* [WORK ORDER]: Could you output the whole listing exactly as it stands, minus any images?

* [LISTED RECORDS]:
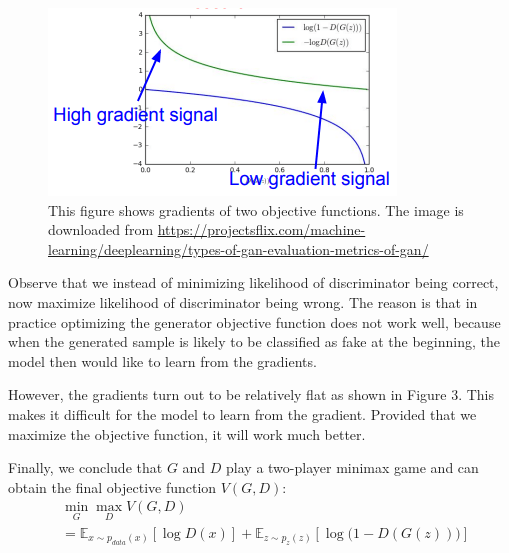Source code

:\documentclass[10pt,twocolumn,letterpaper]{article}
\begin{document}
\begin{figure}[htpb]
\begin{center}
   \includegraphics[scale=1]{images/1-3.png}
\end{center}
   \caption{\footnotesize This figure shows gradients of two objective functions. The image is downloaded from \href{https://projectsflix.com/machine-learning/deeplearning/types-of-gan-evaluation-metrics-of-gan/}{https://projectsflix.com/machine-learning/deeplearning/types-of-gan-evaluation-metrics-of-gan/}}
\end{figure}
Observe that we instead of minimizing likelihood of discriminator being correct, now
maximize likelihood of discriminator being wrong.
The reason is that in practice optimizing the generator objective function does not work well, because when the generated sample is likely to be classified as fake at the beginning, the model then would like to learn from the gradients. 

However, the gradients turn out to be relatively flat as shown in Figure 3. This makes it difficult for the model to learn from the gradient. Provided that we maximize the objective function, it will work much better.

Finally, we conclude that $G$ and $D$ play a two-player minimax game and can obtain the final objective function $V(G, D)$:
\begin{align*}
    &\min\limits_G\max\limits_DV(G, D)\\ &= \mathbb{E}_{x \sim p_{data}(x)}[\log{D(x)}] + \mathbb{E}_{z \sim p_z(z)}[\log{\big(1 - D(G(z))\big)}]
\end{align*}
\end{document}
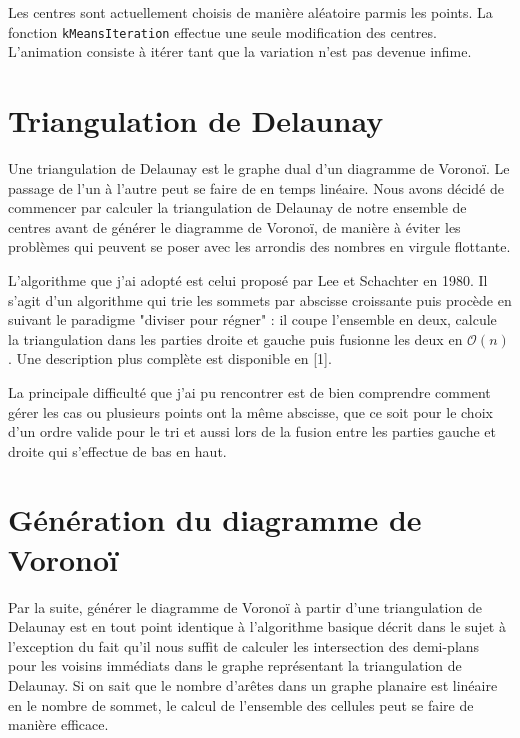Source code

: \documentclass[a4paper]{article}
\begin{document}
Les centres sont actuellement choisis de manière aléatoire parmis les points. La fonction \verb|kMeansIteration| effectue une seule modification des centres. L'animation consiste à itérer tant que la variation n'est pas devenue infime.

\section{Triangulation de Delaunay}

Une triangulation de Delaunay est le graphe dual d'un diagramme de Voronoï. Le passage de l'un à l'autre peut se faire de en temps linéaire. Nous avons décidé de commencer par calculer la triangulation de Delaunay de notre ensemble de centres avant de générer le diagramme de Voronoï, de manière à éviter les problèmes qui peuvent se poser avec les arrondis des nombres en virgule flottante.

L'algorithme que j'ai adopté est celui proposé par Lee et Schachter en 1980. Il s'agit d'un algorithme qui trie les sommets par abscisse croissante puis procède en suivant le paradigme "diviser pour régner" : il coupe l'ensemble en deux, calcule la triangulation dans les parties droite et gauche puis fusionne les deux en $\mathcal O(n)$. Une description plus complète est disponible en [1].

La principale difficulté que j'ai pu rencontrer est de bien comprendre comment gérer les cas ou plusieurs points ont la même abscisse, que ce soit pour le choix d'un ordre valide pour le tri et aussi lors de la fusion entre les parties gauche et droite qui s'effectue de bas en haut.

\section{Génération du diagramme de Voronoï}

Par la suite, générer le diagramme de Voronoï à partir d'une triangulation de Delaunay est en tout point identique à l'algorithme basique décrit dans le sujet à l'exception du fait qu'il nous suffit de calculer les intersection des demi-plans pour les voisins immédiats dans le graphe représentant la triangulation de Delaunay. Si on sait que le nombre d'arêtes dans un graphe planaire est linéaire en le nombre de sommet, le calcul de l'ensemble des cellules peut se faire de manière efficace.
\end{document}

* [TASK SOLUTION]:
Source code

:\documentclass[10pt,twocolumn,letterpaper]{article}
\begin{document}
\begin{figure}[htpb]
\begin{center}
   \includegraphics[scale=1]{images/1-3.png}
\end{center}
   \caption{\footnotesize This figure shows gradients of two objective functions. The image is downloaded from \href{https://projectsflix.com/machine-learning/deeplearning/types-of-gan-evaluation-metrics-of-gan/}{https://projectsflix.com/machine-learning/deeplearning/types-of-gan-evaluation-metrics-of-gan/}}
\end{figure}
Observe that we instead of minimizing likelihood of discriminator being correct, now
maximize likelihood of discriminator being wrong.
The reason is that in practice optimizing the generator objective function does not work well, because when the generated sample is likely to be classified as fake at the beginning, the model then would like to learn from the gradients. 

However, the gradients turn out to be relatively flat as shown in Figure 3. This makes it difficult for the model to learn from the gradient. Provided that we maximize the objective function, it will work much better.

Finally, we conclude that $G$ and $D$ play a two-player minimax game and can obtain the final objective function $V(G, D)$:
\begin{align*}
    &\min\limits_G\max\limits_DV(G, D)\\ &= \mathbb{E}_{x \sim p_{data}(x)}[\log{D(x)}] + \mathbb{E}_{z \sim p_z(z)}[\log{\big(1 - D(G(z))\big)}]
\end{align*}
\end{document}
Source code

: \documentclass[a4paper]{article}
\begin{document}
Les centres sont actuellement choisis de manière aléatoire parmis les points. La fonction \verb|kMeansIteration| effectue une seule modification des centres. L'animation consiste à itérer tant que la variation n'est pas devenue infime.

\section{Triangulation de Delaunay}

Une triangulation de Delaunay est le graphe dual d'un diagramme de Voronoï. Le passage de l'un à l'autre peut se faire de en temps linéaire. Nous avons décidé de commencer par calculer la triangulation de Delaunay de notre ensemble de centres avant de générer le diagramme de Voronoï, de manière à éviter les problèmes qui peuvent se poser avec les arrondis des nombres en virgule flottante.

L'algorithme que j'ai adopté est celui proposé par Lee et Schachter en 1980. Il s'agit d'un algorithme qui trie les sommets par abscisse croissante puis procède en suivant le paradigme "diviser pour régner" : il coupe l'ensemble en deux, calcule la triangulation dans les parties droite et gauche puis fusionne les deux en $\mathcal O(n)$. Une description plus complète est disponible en [1].

La principale difficulté que j'ai pu rencontrer est de bien comprendre comment gérer les cas ou plusieurs points ont la même abscisse, que ce soit pour le choix d'un ordre valide pour le tri et aussi lors de la fusion entre les parties gauche et droite qui s'effectue de bas en haut.

\section{Génération du diagramme de Voronoï}

Par la suite, générer le diagramme de Voronoï à partir d'une triangulation de Delaunay est en tout point identique à l'algorithme basique décrit dans le sujet à l'exception du fait qu'il nous suffit de calculer les intersection des demi-plans pour les voisins immédiats dans le graphe représentant la triangulation de Delaunay. Si on sait que le nombre d'arêtes dans un graphe planaire est linéaire en le nombre de sommet, le calcul de l'ensemble des cellules peut se faire de manière efficace.
\end{document}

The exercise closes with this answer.